** REQUIRED ACTION **
All of the data should be reproduced word for word, though its pictures must be omitted.
══════
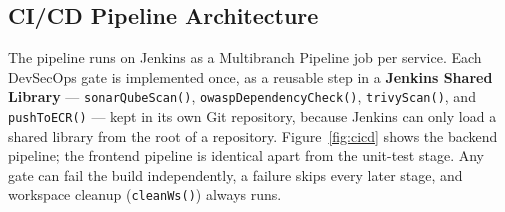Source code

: \documentclass[11pt,a4paper]{article}
\begin{document}
\subsection{CI/CD Pipeline Architecture}
The pipeline runs on Jenkins as a Multibranch Pipeline job per service. Each
DevSecOps gate is implemented once, as a reusable step in a
\textbf{Jenkins Shared Library} --- \texttt{sonarQubeScan()},
\texttt{owaspDependencyCheck()}, \texttt{trivyScan()}, and
\texttt{pushToECR()} --- kept in its own Git repository, because Jenkins
can only load a shared library from the root of a repository.
Figure~\ref{fig:cicd} shows the backend pipeline; the frontend pipeline is
identical apart from the unit-test stage. Any gate can fail the build
independently, a failure skips every later stage, and workspace cleanup
(\texttt{cleanWs()}) always runs.
\end{document}
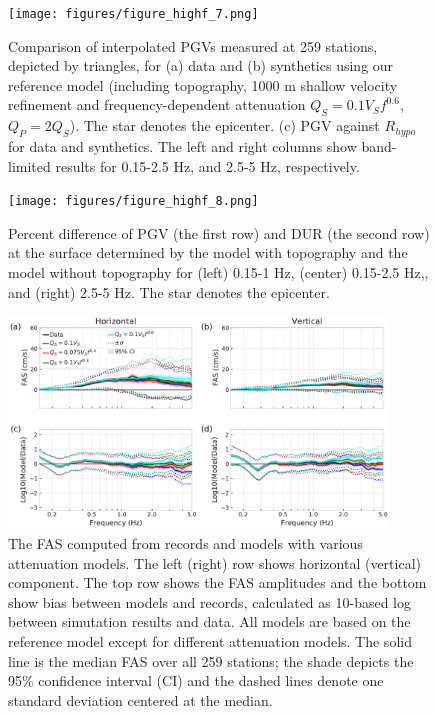 
\begin{figure}[!ht]
  \centering
  \texttt{[image: figures/figure\_highf\_7.png]}
  \caption{Comparison of interpolated PGVs measured at 259 stations, depicted by triangles, for (a) data and (b) synthetics using our reference model (including topography, 1000 m shallow velocity refinement and frequency-dependent attenuation $Q_S=0.1V_Sf^{0.6}$, $Q_P=2Q_S$). The star denotes the epicenter. (c) PGV against $R_{hypo}$ for data and synthetics. The left and right columns show band-limited results for 0.15-2.5 Hz, and 2.5-5 Hz, respectively.
  }
  \label{fig:highf-7}
\end{figure}
\clearpage

\begin{figure}[!ht]
  \centering
  \texttt{[image: figures/figure\_highf\_8.png]}
  \caption{Percent difference of PGV (the first row) and DUR (the second row) at the surface determined by the model with topography and the model without topography for (left) 0.15-1 Hz, (center) 0.15-2.5 Hz,, and (right) 2.5-5 Hz. The star denotes the epicenter.
  }
  \label{fig:highf-8}
\end{figure}
\clearpage

\begin{figure}[!ht]
  \centering
  \includegraphics[width=0.9\textwidth,height=0.9\textheight,keepaspectratio]{figures/figure_highf_9.pdf}
  \caption{The FAS computed from records and models with various attenuation models. The left (right) row shows horizontal (vertical) component. The top row shows the FAS amplitudes and the bottom show bias between models and records, calculated as 10-based log between simutation results and data. All models are based on the reference model except for different attenuation models. The solid line is the median FAS over all 259 stations; the shade depicts the 95\% confidence interval (CI) and the dashed lines denote one standard deviation centered at the median.
  }
  \label{fig:highf-9}
\end{figure}
\clearpage

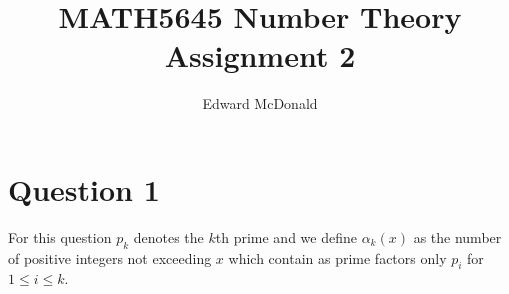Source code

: \documentclass[10pt]{article}
\title{MATH5645 Number Theory Assignment 2}
\author{Edward McDonald}
\date{}
\begin{document}
\maketitle{}
\section*{Question 1}
For this question $p_k$ denotes the $k$th prime
and we define $\alpha_k(x)$ as the number of positive integers
not exceeding $x$ which contain as prime factors
only $p_i$ for $1\leq i \leq k$.


\end{document}
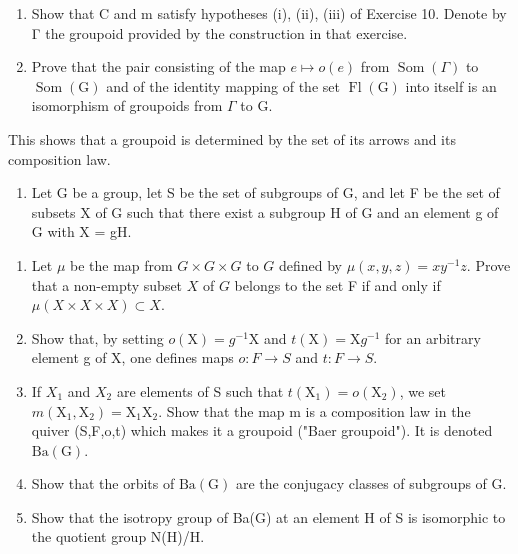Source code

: \begin{enumerate}
\def\labelenumi{\alph{enumi})}
\item
  Show that C and m satisfy hypotheses (i), (ii), (iii) of Exercise 10. Denote by Γ the groupoid provided by the construction in that exercise.
\item
  Prove that the pair consisting of the map \(e \mapsto o(e)\) from \(\operatorname{Som}(\Gamma)\) to \(\operatorname{Som}(\mathrm{G})\) and of the identity mapping of the set \(\operatorname{Fl}(\mathrm{G})\) into itself is an isomorphism of groupoids from \(\Gamma\) to G.
\end{enumerate}

This shows that a groupoid is determined by the set of its arrows and its composition law.

\begin{enumerate}
\def\labelenumi{\arabic{enumi})}
\setcounter{enumi}{11}
\tightlist
\item
  Let G be a group, let S be the set of subgroups of G, and let F be the set of subsets X of G such that there exist a subgroup H of G and an element g of G with X = gH.
\end{enumerate}

\begin{enumerate}
\def\labelenumi{\alph{enumi})}
\item
  Let \(\mu\) be the map from \(G \times G \times G\) to \(G\) defined by \(\mu(x,y,z)=xy^{-1}z\). Prove that a non-empty subset \(X\) of \(G\) belongs to the set F if and only if \(\mu(X\times X\times X)\subset X\).
\item
  Show that, by setting \(o(\mathrm{X}) = g^{-1}\mathrm{X}\) and \(t(\mathrm{X}) = \mathrm{X}g^{-1}\) for an arbitrary element g of X, one defines maps \(o: F \to S\) and \(t: F \to S\).
\item
  If \(X_{1}\) and \(X_{2}\) are elements of S such that \(t(\mathrm{X}_{1}) = o(\mathrm{X}_{2})\), we set \(m(\mathrm{X}_{1}, \mathrm{X}_{2}) = \mathrm{X}_{1}\mathrm{X}_{2}\). Show that the map m is a composition law in the quiver (S,F,o,t) which makes it a groupoid ("Baer groupoid"). It is denoted \(\mathrm{Ba}(\mathrm{G})\).
\item
  Show that the orbits of \(\mathrm{Ba}(\mathrm{G})\) are the conjugacy classes of subgroups of G.
\item
  Show that the isotropy group of Ba(G) at an element H of S is isomorphic to the quotient group N(H)/H.
\end{enumerate}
══════
** EXERCISE RESULT **
Source code

: \documentclass[11pt,a4paper]{article}
\begin{document}
\subsection{CI/CD Pipeline Architecture}
The pipeline runs on Jenkins as a Multibranch Pipeline job per service. Each
DevSecOps gate is implemented once, as a reusable step in a
\textbf{Jenkins Shared Library} --- \texttt{sonarQubeScan()},
\texttt{owaspDependencyCheck()}, \texttt{trivyScan()}, and
\texttt{pushToECR()} --- kept in its own Git repository, because Jenkins
can only load a shared library from the root of a repository.
Figure~\ref{fig:cicd} shows the backend pipeline; the frontend pipeline is
identical apart from the unit-test stage. Any gate can fail the build
independently, a failure skips every later stage, and workspace cleanup
(\texttt{cleanWs()}) always runs.
\end{document}
\begin{figure}[!ht]
  \centering
  \texttt{[image: figures/figure\_highf\_7.png]}
  \caption{Comparison of interpolated PGVs measured at 259 stations, depicted by triangles, for (a) data and (b) synthetics using our reference model (including topography, 1000 m shallow velocity refinement and frequency-dependent attenuation $Q_S=0.1V_Sf^{0.6}$, $Q_P=2Q_S$). The star denotes the epicenter. (c) PGV against $R_{hypo}$ for data and synthetics. The left and right columns show band-limited results for 0.15-2.5 Hz, and 2.5-5 Hz, respectively.
  }
  \label{fig:highf-7}
\end{figure}
\clearpage

\begin{figure}[!ht]
  \centering
  \texttt{[image: figures/figure\_highf\_8.png]}
  \caption{Percent difference of PGV (the first row) and DUR (the second row) at the surface determined by the model with topography and the model without topography for (left) 0.15-1 Hz, (center) 0.15-2.5 Hz,, and (right) 2.5-5 Hz. The star denotes the epicenter.
  }
  \label{fig:highf-8}
\end{figure}
\clearpage

\begin{figure}[!ht]
  \centering
  \includegraphics[width=0.9\textwidth,height=0.9\textheight,keepaspectratio]{figures/figure_highf_9.pdf}
  \caption{The FAS computed from records and models with various attenuation models. The left (right) row shows horizontal (vertical) component. The top row shows the FAS amplitudes and the bottom show bias between models and records, calculated as 10-based log between simutation results and data. All models are based on the reference model except for different attenuation models. The solid line is the median FAS over all 259 stations; the shade depicts the 95\% confidence interval (CI) and the dashed lines denote one standard deviation centered at the median.
  }
  \label{fig:highf-9}
\end{figure}
\clearpage

Source code

: \documentclass[10pt]{article}
\title{MATH5645 Number Theory Assignment 2}
\author{Edward McDonald}
\date{}
\begin{document}
\maketitle{}
\section*{Question 1}
For this question $p_k$ denotes the $k$th prime
and we define $\alpha_k(x)$ as the number of positive integers
not exceeding $x$ which contain as prime factors
only $p_i$ for $1\leq i \leq k$.


\end{document}
Source code

: \begin{enumerate}
\def\labelenumi{\alph{enumi})}
\item
  Show that C and m satisfy hypotheses (i), (ii), (iii) of Exercise 10. Denote by Γ the groupoid provided by the construction in that exercise.
\item
  Prove that the pair consisting of the map \(e \mapsto o(e)\) from \(\operatorname{Som}(\Gamma)\) to \(\operatorname{Som}(\mathrm{G})\) and of the identity mapping of the set \(\operatorname{Fl}(\mathrm{G})\) into itself is an isomorphism of groupoids from \(\Gamma\) to G.
\end{enumerate}

This shows that a groupoid is determined by the set of its arrows and its composition law.

\begin{enumerate}
\def\labelenumi{\arabic{enumi})}
\setcounter{enumi}{11}
\tightlist
\item
  Let G be a group, let S be the set of subgroups of G, and let F be the set of subsets X of G such that there exist a subgroup H of G and an element g of G with X = gH.
\end{enumerate}

\begin{enumerate}
\def\labelenumi{\alph{enumi})}
\item
  Let \(\mu\) be the map from \(G \times G \times G\) to \(G\) defined by \(\mu(x,y,z)=xy^{-1}z\). Prove that a non-empty subset \(X\) of \(G\) belongs to the set F if and only if \(\mu(X\times X\times X)\subset X\).
\item
  Show that, by setting \(o(\mathrm{X}) = g^{-1}\mathrm{X}\) and \(t(\mathrm{X}) = \mathrm{X}g^{-1}\) for an arbitrary element g of X, one defines maps \(o: F \to S\) and \(t: F \to S\).
\item
  If \(X_{1}\) and \(X_{2}\) are elements of S such that \(t(\mathrm{X}_{1}) = o(\mathrm{X}_{2})\), we set \(m(\mathrm{X}_{1}, \mathrm{X}_{2}) = \mathrm{X}_{1}\mathrm{X}_{2}\). Show that the map m is a composition law in the quiver (S,F,o,t) which makes it a groupoid ("Baer groupoid"). It is denoted \(\mathrm{Ba}(\mathrm{G})\).
\item
  Show that the orbits of \(\mathrm{Ba}(\mathrm{G})\) are the conjugacy classes of subgroups of G.
\item
  Show that the isotropy group of Ba(G) at an element H of S is isomorphic to the quotient group N(H)/H.
\end{enumerate}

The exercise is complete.